Jill says: Even when you’re moving forward, it’s easy to want to bring up the past.
Mark says: It’s the human side of us that wants to throw something back into play that we settled in our heart or relationship a while ago.
Jill says: Just this past week, when Mark complimented me on being a “wonderful and thoughtful wife,” immediately I thought, “Well that’s not what you thought three years ago when you left me.” We weren’t arguing, we weren’t in a difficult place in our relationship, the affair is not something I even think of on a regular basis. Yet, that’s what came to my mind! Thankfully, I “took my thoughts captive” (2 Corinthians 10:5) and they didn’t exit my mouth! However, even the fact that they entered my heart had to be something I dealt with before God. Lord I’m sorry that I’m trying to dig up what you have redeemed.
Mark says: That happens to me as well. When Jill is stressed and says something in a sharp tone, I can easily get sucked into thinking, “I’m outta here. I don’t need this.” Even when things have been fine for months and there’s daily evidence that we’re doing well, my heart can quickly jump into the past and set up shop once again.
Jill says: In the Today’s Christian Woman article I wrote on rebuilding trust, I stated, “Mark didn’t need my tone of voice or choice of words to condemn, criticize, or punish him any further.
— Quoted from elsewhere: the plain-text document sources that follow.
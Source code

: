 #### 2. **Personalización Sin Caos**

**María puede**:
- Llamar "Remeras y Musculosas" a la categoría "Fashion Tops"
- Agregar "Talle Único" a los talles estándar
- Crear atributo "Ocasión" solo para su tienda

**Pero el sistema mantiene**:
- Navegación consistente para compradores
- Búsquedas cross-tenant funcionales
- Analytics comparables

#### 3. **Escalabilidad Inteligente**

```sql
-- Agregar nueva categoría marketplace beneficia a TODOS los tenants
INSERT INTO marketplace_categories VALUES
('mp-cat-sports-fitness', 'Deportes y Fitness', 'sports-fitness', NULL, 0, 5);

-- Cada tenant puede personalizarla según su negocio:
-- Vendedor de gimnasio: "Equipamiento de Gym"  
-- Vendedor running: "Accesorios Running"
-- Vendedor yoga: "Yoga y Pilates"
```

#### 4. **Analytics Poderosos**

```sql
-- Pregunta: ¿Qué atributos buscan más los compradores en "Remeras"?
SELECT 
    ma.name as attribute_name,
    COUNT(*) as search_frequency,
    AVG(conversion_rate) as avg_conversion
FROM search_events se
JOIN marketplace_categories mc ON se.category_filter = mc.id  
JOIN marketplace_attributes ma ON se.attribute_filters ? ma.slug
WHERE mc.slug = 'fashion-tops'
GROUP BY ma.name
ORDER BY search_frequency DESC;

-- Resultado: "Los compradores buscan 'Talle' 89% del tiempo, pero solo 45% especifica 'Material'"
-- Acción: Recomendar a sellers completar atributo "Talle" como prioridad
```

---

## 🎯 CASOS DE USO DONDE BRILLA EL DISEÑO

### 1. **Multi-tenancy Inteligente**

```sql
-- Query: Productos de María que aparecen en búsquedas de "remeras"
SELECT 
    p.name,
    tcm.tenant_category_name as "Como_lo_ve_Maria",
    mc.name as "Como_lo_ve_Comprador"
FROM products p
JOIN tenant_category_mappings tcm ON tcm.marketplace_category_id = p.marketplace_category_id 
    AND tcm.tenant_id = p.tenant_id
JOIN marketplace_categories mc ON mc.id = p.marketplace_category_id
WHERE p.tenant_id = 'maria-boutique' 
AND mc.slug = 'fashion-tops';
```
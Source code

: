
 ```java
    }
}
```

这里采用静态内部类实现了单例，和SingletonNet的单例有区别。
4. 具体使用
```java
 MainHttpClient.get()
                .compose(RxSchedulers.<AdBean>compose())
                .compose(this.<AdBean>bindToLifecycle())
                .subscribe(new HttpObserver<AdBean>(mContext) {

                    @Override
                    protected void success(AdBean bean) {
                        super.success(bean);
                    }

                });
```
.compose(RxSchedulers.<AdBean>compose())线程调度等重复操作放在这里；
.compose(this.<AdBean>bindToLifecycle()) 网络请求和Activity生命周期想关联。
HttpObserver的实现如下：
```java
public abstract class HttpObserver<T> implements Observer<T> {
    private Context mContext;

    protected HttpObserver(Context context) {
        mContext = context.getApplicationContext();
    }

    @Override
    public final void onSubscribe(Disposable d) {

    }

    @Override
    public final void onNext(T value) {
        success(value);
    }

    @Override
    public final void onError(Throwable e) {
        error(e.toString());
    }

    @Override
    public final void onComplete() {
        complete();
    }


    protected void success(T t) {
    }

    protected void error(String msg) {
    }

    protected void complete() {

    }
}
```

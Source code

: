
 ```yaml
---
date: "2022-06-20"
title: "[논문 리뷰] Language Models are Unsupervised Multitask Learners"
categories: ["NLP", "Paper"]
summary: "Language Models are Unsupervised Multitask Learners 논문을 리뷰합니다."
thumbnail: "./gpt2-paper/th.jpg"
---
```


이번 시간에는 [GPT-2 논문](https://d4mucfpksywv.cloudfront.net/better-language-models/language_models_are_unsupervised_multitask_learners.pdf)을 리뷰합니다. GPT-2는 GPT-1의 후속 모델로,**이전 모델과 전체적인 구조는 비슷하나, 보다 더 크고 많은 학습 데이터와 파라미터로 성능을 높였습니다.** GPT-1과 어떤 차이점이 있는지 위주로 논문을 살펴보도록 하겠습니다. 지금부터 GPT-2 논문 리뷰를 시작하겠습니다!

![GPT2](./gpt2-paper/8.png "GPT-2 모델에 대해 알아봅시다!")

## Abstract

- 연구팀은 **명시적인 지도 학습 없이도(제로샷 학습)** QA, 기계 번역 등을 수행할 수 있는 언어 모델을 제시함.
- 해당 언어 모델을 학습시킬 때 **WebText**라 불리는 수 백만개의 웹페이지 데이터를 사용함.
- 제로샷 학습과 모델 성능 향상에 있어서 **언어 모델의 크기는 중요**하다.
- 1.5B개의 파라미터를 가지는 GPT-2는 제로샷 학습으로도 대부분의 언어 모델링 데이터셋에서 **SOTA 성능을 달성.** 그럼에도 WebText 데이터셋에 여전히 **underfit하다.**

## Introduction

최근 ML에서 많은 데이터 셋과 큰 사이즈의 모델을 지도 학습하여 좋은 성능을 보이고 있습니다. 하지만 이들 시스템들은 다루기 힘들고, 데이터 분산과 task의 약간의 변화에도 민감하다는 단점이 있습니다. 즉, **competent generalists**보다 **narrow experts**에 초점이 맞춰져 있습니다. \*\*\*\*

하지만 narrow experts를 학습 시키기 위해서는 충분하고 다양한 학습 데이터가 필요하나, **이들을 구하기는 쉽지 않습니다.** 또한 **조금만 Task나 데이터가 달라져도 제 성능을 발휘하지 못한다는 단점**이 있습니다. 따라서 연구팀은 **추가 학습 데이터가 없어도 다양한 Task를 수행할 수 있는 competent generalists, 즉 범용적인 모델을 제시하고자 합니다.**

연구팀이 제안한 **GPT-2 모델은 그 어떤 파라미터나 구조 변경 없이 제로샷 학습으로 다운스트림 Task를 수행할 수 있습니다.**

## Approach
Ultimately, we both had to resist the urge to react to one another in our hurt, responding instead with love and respect.”
Mark says: It doesn’t matter if what’s in the past is something big like an affair that happened years ago or it’s a conflict that happened and was resolved yesterday, we have to resist the urge to bring up the past. Forgiveness allows us to move forward, but in an effort of self-protection our heart longs to cling to the past.
We have to remember the part that spiritual warfare plays here. The enemy has come to “steal, kill, and destroy,” (John 10:10). There’s a battle for your marriage each and every day and we have to resist the urge to play into the enemy’s hand.
Jill says: Sometimes when we want to lash out at one another it can be because there was conflict that was really never resolved. However, much of the time, it creeps in even when it has been resolved, and even when forgiveness has been granted.
Don’t go relivin’ what you have forgiven. Those are the words I said to myself this week when I wanted to respond to Mark’s compliment with a snarky response.
Mark says: I do the same when I’m tempted to move the past into the present. It’s not always the easy thing to do, but it’s the right thing to do.
What about you? What do you need to leave in the past? Where do you need to resist taking the bait?